== Records provided ==
○ ○ ○ ○ ○

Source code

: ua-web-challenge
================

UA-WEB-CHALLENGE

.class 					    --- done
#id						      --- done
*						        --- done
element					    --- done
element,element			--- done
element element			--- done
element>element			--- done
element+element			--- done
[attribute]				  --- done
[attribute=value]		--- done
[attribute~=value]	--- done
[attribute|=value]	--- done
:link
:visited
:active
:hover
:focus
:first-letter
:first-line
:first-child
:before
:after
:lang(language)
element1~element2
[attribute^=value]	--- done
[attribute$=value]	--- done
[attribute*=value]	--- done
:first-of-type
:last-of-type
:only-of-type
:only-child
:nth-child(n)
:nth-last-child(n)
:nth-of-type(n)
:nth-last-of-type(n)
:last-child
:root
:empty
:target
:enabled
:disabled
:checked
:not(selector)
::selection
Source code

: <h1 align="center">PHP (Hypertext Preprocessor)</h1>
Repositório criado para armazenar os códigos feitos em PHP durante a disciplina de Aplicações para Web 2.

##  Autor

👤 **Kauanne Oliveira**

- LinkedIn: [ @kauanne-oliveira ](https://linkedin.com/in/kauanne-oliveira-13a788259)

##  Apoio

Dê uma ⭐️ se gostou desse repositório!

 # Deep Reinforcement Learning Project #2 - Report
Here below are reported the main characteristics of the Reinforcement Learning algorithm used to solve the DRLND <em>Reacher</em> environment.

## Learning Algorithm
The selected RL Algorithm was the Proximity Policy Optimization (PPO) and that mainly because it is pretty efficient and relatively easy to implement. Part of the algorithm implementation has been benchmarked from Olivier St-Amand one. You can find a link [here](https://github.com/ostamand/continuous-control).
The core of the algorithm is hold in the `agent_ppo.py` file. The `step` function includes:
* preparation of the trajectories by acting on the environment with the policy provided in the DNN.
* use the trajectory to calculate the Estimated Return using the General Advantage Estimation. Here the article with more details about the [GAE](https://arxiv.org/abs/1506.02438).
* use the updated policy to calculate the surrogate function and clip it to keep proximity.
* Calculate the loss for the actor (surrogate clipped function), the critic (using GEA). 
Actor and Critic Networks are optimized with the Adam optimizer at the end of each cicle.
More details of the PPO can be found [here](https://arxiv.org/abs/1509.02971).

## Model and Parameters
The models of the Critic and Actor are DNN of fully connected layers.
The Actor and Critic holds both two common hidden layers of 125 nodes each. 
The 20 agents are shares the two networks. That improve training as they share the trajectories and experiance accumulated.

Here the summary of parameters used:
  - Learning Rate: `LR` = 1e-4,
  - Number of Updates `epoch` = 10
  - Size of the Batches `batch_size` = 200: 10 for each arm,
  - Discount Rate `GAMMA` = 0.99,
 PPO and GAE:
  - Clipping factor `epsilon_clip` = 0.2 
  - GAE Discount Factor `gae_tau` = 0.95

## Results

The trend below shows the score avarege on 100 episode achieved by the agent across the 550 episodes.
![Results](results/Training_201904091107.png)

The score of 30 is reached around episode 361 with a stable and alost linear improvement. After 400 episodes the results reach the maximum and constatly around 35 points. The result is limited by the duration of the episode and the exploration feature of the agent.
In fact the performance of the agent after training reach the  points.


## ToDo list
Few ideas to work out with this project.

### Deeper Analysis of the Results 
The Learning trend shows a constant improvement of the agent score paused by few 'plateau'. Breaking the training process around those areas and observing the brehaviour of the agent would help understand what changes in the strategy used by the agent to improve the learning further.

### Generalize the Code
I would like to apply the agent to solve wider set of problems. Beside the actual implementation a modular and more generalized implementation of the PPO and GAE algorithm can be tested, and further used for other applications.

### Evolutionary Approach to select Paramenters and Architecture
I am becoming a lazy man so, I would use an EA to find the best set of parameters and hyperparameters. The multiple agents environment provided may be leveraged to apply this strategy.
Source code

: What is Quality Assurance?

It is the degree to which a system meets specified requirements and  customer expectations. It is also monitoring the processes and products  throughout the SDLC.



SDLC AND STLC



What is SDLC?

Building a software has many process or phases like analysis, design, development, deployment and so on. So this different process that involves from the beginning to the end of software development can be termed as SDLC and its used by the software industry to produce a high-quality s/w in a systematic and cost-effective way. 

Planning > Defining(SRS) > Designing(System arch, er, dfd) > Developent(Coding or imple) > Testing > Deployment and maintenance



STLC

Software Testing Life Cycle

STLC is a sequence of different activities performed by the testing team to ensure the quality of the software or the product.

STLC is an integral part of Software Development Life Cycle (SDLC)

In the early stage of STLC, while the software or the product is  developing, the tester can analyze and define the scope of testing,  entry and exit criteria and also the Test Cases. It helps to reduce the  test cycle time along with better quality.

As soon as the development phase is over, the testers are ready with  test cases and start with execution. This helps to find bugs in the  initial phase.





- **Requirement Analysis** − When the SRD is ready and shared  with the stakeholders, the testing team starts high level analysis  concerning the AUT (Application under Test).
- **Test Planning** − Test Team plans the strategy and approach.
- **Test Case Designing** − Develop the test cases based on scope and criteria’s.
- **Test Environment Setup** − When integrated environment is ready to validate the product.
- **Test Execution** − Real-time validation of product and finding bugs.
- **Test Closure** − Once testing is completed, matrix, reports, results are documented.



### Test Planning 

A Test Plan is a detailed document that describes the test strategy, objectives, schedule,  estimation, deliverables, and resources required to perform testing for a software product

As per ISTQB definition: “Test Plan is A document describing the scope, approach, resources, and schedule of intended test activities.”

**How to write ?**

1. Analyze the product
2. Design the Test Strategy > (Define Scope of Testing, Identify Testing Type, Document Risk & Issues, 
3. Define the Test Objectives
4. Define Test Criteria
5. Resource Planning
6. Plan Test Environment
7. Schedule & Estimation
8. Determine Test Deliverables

○ ○ ○ ○ ○

== What the exercise asks ==
Exact output of every entry is required.

== Problem solution ==
Source code

: ua-web-challenge
================

UA-WEB-CHALLENGE

.class 					    --- done
#id						      --- done
*						        --- done
element					    --- done
element,element			--- done
element element			--- done
element>element			--- done
element+element			--- done
[attribute]				  --- done
[attribute=value]		--- done
[attribute~=value]	--- done
[attribute|=value]	--- done
:link
:visited
:active
:hover
:focus
:first-letter
:first-line
:first-child
:before
:after
:lang(language)
element1~element2
[attribute^=value]	--- done
[attribute$=value]	--- done
[attribute*=value]	--- done
:first-of-type
:last-of-type
:only-of-type
:only-child
:nth-child(n)
:nth-last-child(n)
:nth-of-type(n)
:nth-last-of-type(n)
:last-child
:root
:empty
:target
:enabled
:disabled
:checked
:not(selector)
::selection
Source code

: <h1 align="center">PHP (Hypertext Preprocessor)</h1>
Repositório criado para armazenar os códigos feitos em PHP durante a disciplina de Aplicações para Web 2.

##  Autor

👤 **Kauanne Oliveira**

- LinkedIn: [ @kauanne-oliveira ](https://linkedin.com/in/kauanne-oliveira-13a788259)

##  Apoio

Dê uma ⭐️ se gostou desse repositório!

 # Deep Reinforcement Learning Project #2 - Report
Here below are reported the main characteristics of the Reinforcement Learning algorithm used to solve the DRLND <em>Reacher</em> environment.

## Learning Algorithm
The selected RL Algorithm was the Proximity Policy Optimization (PPO) and that mainly because it is pretty efficient and relatively easy to implement. Part of the algorithm implementation has been benchmarked from Olivier St-Amand one. You can find a link [here](https://github.com/ostamand/continuous-control).
The core of the algorithm is hold in the `agent_ppo.py` file. The `step` function includes:
* preparation of the trajectories by acting on the environment with the policy provided in the DNN.
* use the trajectory to calculate the Estimated Return using the General Advantage Estimation. Here the article with more details about the [GAE](https://arxiv.org/abs/1506.02438).
* use the updated policy to calculate the surrogate function and clip it to keep proximity.
* Calculate the loss for the actor (surrogate clipped function), the critic (using GEA). 
Actor and Critic Networks are optimized with the Adam optimizer at the end of each cicle.
More details of the PPO can be found [here](https://arxiv.org/abs/1509.02971).

## Model and Parameters
The models of the Critic and Actor are DNN of fully connected layers.
The Actor and Critic holds both two common hidden layers of 125 nodes each. 
The 20 agents are shares the two networks. That improve training as they share the trajectories and experiance accumulated.

Here the summary of parameters used:
  - Learning Rate: `LR` = 1e-4,
  - Number of Updates `epoch` = 10
  - Size of the Batches `batch_size` = 200: 10 for each arm,
  - Discount Rate `GAMMA` = 0.99,
 PPO and GAE:
  - Clipping factor `epsilon_clip` = 0.2 
  - GAE Discount Factor `gae_tau` = 0.95

## Results

The trend below shows the score avarege on 100 episode achieved by the agent across the 550 episodes.
![Results](results/Training_201904091107.png)

The score of 30 is reached around episode 361 with a stable and alost linear improvement. After 400 episodes the results reach the maximum and constatly around 35 points. The result is limited by the duration of the episode and the exploration feature of the agent.
In fact the performance of the agent after training reach the  points.


## ToDo list
Few ideas to work out with this project.

### Deeper Analysis of the Results 
The Learning trend shows a constant improvement of the agent score paused by few 'plateau'. Breaking the training process around those areas and observing the brehaviour of the agent would help understand what changes in the strategy used by the agent to improve the learning further.

### Generalize the Code
I would like to apply the agent to solve wider set of problems. Beside the actual implementation a modular and more generalized implementation of the PPO and GAE algorithm can be tested, and further used for other applications.

### Evolutionary Approach to select Paramenters and Architecture
I am becoming a lazy man so, I would use an EA to find the best set of parameters and hyperparameters. The multiple agents environment provided may be leveraged to apply this strategy.
Source code

: What is Quality Assurance?

It is the degree to which a system meets specified requirements and  customer expectations. It is also monitoring the processes and products  throughout the SDLC.



SDLC AND STLC



What is SDLC?

Building a software has many process or phases like analysis, design, development, deployment and so on. So this different process that involves from the beginning to the end of software development can be termed as SDLC and its used by the software industry to produce a high-quality s/w in a systematic and cost-effective way. 

Planning > Defining(SRS) > Designing(System arch, er, dfd) > Developent(Coding or imple) > Testing > Deployment and maintenance



STLC

Software Testing Life Cycle

STLC is a sequence of different activities performed by the testing team to ensure the quality of the software or the product.

STLC is an integral part of Software Development Life Cycle (SDLC)

In the early stage of STLC, while the software or the product is  developing, the tester can analyze and define the scope of testing,  entry and exit criteria and also the Test Cases. It helps to reduce the  test cycle time along with better quality.

As soon as the development phase is over, the testers are ready with  test cases and start with execution. This helps to find bugs in the  initial phase.





- **Requirement Analysis** − When the SRD is ready and shared  with the stakeholders, the testing team starts high level analysis  concerning the AUT (Application under Test).
- **Test Planning** − Test Team plans the strategy and approach.
- **Test Case Designing** − Develop the test cases based on scope and criteria’s.
- **Test Environment Setup** − When integrated environment is ready to validate the product.
- **Test Execution** − Real-time validation of product and finding bugs.
- **Test Closure** − Once testing is completed, matrix, reports, results are documented.



### Test Planning 

A Test Plan is a detailed document that describes the test strategy, objectives, schedule,  estimation, deliverables, and resources required to perform testing for a software product

As per ISTQB definition: “Test Plan is A document describing the scope, approach, resources, and schedule of intended test activities.”

**How to write ?**

1. Analyze the product
2. Design the Test Strategy > (Define Scope of Testing, Identify Testing Type, Document Risk & Issues, 
3. Define the Test Objectives
4. Define Test Criteria
5. Resource Planning
6. Plan Test Environment
7. Schedule & Estimation
8. Determine Test Deliverables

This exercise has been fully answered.